Brexit – The Implications for Dispute Resolution

On 23 June 2016, the people of the UK voted to leave the European Union (EU).  The withdrawal of the UK from the EU is a process which is likely to take a number of years.  Until details of the UK’s exit have been hammered out, the legal implications for dealing with cross border disputes in the UK remain unclear.

As a member state of the EU, the UK has adopted various EU legislation which sets out the rules that the courts in EU member states have to apply when determining any claim in contract or in tort.  The UK’s exit from the EU will have an impact on various aspects of dispute resolution, including:

  • Jurisdiction – the EU rules used to determine jurisdiction of courts in member states create a unified approach to the validity and effect of jurisdiction agreements and to the question of which court will have jurisdiction in the absence of a jurisdiction agreement between the parties.
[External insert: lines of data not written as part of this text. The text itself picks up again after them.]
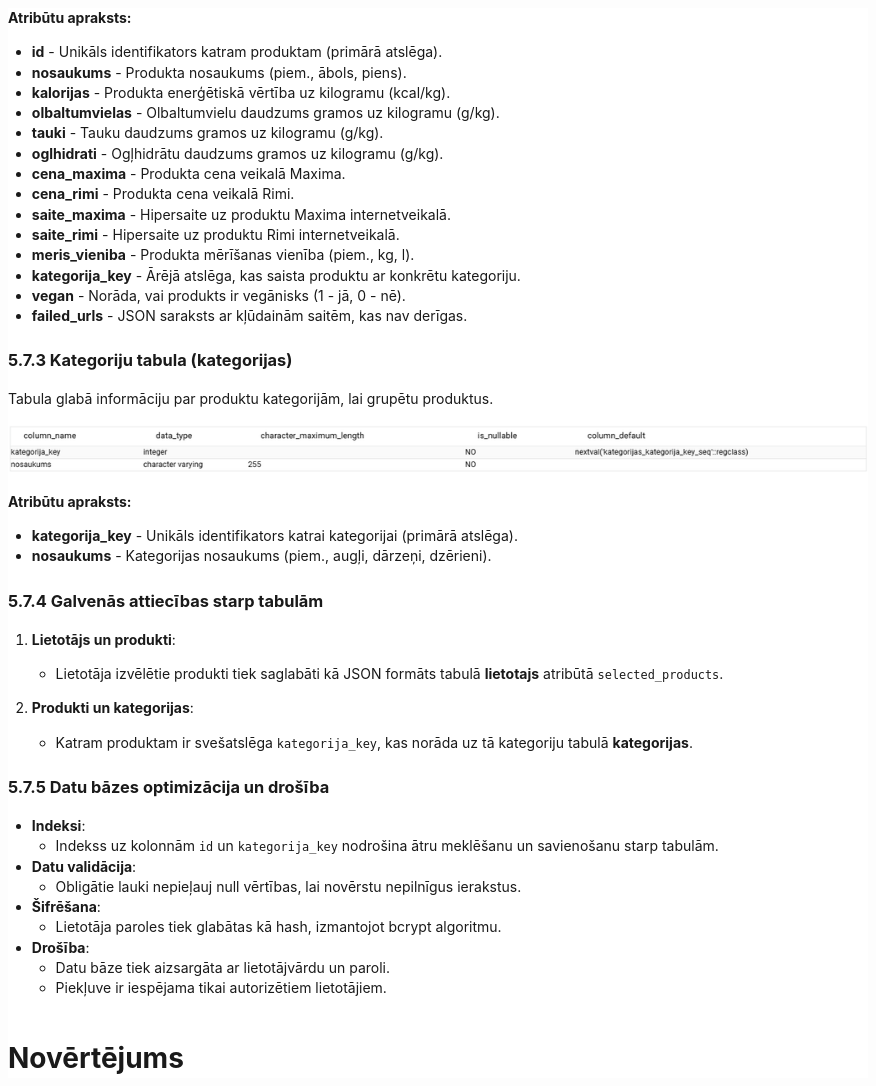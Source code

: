 **Atribūtu apraksts:**
- **id** - Unikāls identifikators katram produktam (primārā atslēga).
- **nosaukums** - Produkta nosaukums (piem., ābols, piens).
- **kalorijas** - Produkta enerģētiskā vērtība uz kilogramu (kcal/kg).
- **olbaltumvielas** - Olbaltumvielu daudzums gramos uz kilogramu (g/kg).
- **tauki** - Tauku daudzums gramos uz kilogramu (g/kg).
- **oglhidrati** - Ogļhidrātu daudzums gramos uz kilogramu (g/kg).
- **cena_maxima** - Produkta cena veikalā Maxima.
- **cena_rimi** - Produkta cena veikalā Rimi.
- **saite_maxima** - Hipersaite uz produktu Maxima internetveikalā.
- **saite_rimi** - Hipersaite uz produktu Rimi internetveikalā.
- **meris_vieniba** - Produkta mērīšanas vienība (piem., kg, l).
- **kategorija_key** - Ārējā atslēga, kas saista produktu ar konkrētu kategoriju.
- **vegan** - Norāda, vai produkts ir vegānisks (1 - jā, 0 - nē).
- **failed_urls** - JSON saraksts ar kļūdainām saitēm, kas nav derīgas.

### **5.7.3 Kategoriju tabula (kategorijas)**

Tabula glabā informāciju par produktu kategorijām, lai grupētu produktus.

![Kategoriju tabula](https://github.com/maximalian/ProLabD/blob/main/parskats/kategorijas.png)

**Atribūtu apraksts:**
- **kategorija_key** - Unikāls identifikators katrai kategorijai (primārā atslēga).
- **nosaukums** - Kategorijas nosaukums (piem., augļi, dārzeņi, dzērieni).

### **5.7.4 Galvenās attiecības starp tabulām**
1. **Lietotājs un produkti**:
   - Lietotāja izvēlētie produkti tiek saglabāti kā JSON formāts tabulā **lietotajs** atribūtā `selected_products`.

2. **Produkti un kategorijas**:
   - Katram produktam ir svešatslēga `kategorija_key`, kas norāda uz tā kategoriju tabulā **kategorijas**.

### **5.7.5 Datu bāzes optimizācija un drošība**
- **Indeksi**:
  - Indekss uz kolonnām `id` un `kategorija_key` nodrošina ātru meklēšanu un savienošanu starp tabulām.
- **Datu validācija**:
  - Obligātie lauki nepieļauj null vērtības, lai novērstu nepilnīgus ierakstus.
- **Šifrēšana**:
  - Lietotāja paroles tiek glabātas kā hash, izmantojot bcrypt algoritmu.
- **Drošība**:
  - Datu bāze tiek aizsargāta ar lietotājvārdu un paroli.
  - Piekļuve ir iespējama tikai autorizētiem lietotājiem.

# Novērtējums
Once the UK leaves the EU if no replacement agreement is reached between the UK and the EU then there will be uncertainty as to which court has jurisdiction.  To reduce any uncertainty it is important that the parties negotiating contracts ensure that they include clear jurisdiction clauses in those contracts.
  • Governing Law – currently, a UK court dealing with proceedings will apply EU legislation when determining which law applies to a contract in the absence of a “governing law” agreement between the parties. When the UK leaves the EU this legislation will no longer apply.  Replacement legislation will therefore need to be put into place by the government.  To avoid uncertainty it would be wise for parties negotiating contracts to include clear “governing law” clauses in those contracts.
  • Service of English proceedings in the EU – as the law currently stands, there is generally no need to obtain permission from an English court to serve proceedings on a Defendant domiciled in another EU member state. However, once the UK leaves the EU, unless arrangements are put in place to continue with this framework then Claimants wishing to serve English proceedings in the EU will need to apply for permission to do so.
  • Enforcement of judgments in the EU – EU regulations set out a simplified mechanism for the recognition and enforcement of judgments across EU member states. This mechanism will no longer apply when the UK leaves the EU unless a similar system is negotiated between the UK and the EU.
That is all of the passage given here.